When a firm has designed 22 courses in a market, the 23rd must somehow set itself apart. This was the task facing course architect David Dale and his colleagues at Golfplan, whose 23rd design in South Korea — Haesley Nine Bridges — opened very quietly late last year.
The job of differentiation at Haesley Nine Bridges was particularly difficult because, in a sense, developers Cheil Jedang were competing with themselves. In 2001, Cheil Jedang opened the Club at Nine Bridges on Jeju Island, another Golfplan design that has been voted the country’s top course and has cracked a number of world top 100 rankings.
“That’s a tough act to follow but Haesley has a sophistication and flair that frankly none of our courses in South Korea have, including Nine Bridges,” Dale said. “It’s sassy and dramatic without ever sacrificing the balance you need to create a world-class experience — and it is the ‘experience’ that sets Haesley apart. The course design, the course conditions and the clubhouse are without peer in South Korea.”
Ten years ago, such a statement might have been interpreted as faint praise, but today South Korea is arguably the world’s most dynamic golf course market. More projects are being built here, at a faster pace, than anywhere in the world. Haesley Nine Bridges was undertaken specifically to leverage the Nine Bridges brand in the economic centre of that market, Seoul.
Haesley’s modernist clubhouse, which, in March 2010, earned a World Architecture Award for designer Yoon Kyeong-sik. The course design is equally high-concept. Dale says the layout was crafted in direct response to its sister design on Jeju. “There is a concept for each hole at Haesley, and those were informed by the concepts we used at Nine Bridges,” Dale explained. “We adapted these ideas, refined and improved on them.”
At Haesley, there’s a ‘sky’ hole with a horizon green surrounded by bunkers (the fifteenth), a speed slot hole (twelfth), a Cape hole (ninth), an island hole (sixteenth), even, in the tenth, a two-island hole. Dale says he’s proud of the way these concepts work on their own, and then together in the context of an 18 hole routing: “The tenth is a short par four, just 300 metres or so, but hazards surround the fairway and green. It’s risk-reward taken to the highest degree,” he said “However, the 11th hole — a 530-metre par five —features a single central fairway bunker that really serves more as a target. It’s wide open. After the tenth, it’s a liberating experience.”
“The bunkers are quite grand in scale and different from anything we’ve done in Korea: with sand flashes as high as two metres. You can stand at the bottom and the lip is over your head!”

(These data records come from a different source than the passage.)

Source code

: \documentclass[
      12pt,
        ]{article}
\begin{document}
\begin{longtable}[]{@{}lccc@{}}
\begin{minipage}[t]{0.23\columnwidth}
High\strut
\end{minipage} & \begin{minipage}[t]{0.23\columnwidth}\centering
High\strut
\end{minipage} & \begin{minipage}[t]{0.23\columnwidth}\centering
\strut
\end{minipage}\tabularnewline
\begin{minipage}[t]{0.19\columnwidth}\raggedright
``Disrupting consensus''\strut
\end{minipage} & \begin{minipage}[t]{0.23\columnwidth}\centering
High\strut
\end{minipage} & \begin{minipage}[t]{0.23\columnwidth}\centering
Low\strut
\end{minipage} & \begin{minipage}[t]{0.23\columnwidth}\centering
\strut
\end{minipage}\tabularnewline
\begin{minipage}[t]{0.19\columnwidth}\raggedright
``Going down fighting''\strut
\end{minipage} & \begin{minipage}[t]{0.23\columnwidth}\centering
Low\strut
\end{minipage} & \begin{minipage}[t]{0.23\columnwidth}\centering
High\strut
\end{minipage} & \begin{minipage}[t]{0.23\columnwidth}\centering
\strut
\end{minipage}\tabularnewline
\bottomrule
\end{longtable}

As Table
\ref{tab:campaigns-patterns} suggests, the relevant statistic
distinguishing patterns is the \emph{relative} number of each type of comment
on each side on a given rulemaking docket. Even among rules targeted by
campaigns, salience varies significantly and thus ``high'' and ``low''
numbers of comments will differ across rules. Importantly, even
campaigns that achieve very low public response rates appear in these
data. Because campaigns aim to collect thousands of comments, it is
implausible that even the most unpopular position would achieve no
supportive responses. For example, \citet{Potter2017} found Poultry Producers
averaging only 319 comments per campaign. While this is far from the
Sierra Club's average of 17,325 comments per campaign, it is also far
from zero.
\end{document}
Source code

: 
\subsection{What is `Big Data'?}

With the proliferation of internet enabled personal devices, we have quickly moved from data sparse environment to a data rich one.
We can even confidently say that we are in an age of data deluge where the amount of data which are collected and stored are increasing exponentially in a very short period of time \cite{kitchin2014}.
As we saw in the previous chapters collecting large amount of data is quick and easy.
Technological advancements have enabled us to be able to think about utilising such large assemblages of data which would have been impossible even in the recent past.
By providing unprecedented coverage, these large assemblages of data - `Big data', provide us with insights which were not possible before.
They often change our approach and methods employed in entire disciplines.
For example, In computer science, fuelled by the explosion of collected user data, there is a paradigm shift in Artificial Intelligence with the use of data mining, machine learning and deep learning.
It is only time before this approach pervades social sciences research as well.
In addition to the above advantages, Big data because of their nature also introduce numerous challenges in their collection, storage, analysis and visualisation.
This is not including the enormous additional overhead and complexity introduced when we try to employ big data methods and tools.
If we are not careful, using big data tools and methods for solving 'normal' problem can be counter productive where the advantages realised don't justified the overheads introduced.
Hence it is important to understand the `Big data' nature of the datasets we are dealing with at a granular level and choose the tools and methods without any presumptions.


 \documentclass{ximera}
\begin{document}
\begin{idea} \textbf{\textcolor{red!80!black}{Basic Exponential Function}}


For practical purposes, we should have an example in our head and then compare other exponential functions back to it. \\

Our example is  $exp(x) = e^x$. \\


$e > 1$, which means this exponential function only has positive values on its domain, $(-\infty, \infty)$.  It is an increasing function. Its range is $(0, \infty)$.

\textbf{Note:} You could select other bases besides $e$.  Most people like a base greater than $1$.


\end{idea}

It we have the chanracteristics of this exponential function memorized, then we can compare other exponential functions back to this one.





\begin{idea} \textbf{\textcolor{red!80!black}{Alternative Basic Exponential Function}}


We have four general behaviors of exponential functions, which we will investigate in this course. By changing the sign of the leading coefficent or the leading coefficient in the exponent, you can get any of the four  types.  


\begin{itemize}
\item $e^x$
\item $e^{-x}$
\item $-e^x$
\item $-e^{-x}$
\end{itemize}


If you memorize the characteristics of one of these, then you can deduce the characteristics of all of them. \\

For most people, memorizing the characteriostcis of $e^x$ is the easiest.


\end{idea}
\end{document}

Dale worked closely with Marsh Benton, Augusta National’s director of agronomy to set a new agronomic standard for South Korea, a country where maintenance can be a puzzle. The chief complicating factor is the country’s location in a transition zone — a latitude directly between colder climates (suitable for bent and fescue grass species) and warmer climates (where bermuda and paspalum predominate). For decades, the standard in Korea has been zoysia grass, which can survive the heat and cold but rarely produces world-class playing surfaces. Working with JacklinGolf and consultant Jim Connolly, Dale and Benson equipped all 18 greens at Haesley with T-1 bentgrass and Sub-Air systems to allow the superintendent to remove excess water from the green’s soil profile and pull oxygen into the root system during rainy, high-stress summer months. Sub-Air, which Benson helped develop in the 1990s, literally pipes oxygen into the root-zone at the superintendent’s discretion.
All the greens, plus middle and forward tees also have with sub-grade hydronics. This system of heating and cooling coils is a first for Korea, and Benson brought a high degree of familiarity: a similar system is used to warm the rootzone of the twelfth green at Augusta National.
“There’s an aesthetic consideration, as well,” Dale points out. “There are visual dynamics we cannot achieve without bentgrass. When you frame a bentgrass fairway with bluegrass rough, it feels rich and refined. There’s a distinction in growing heights that provides a scale and texture. Because of that definition, that change in colour, it feels comfortable — like every fairway occupies its own room. The goal was for Haesley to stand out, and I believe that goal has been met. There’s nothing like it in South Korea, or anywhere else.”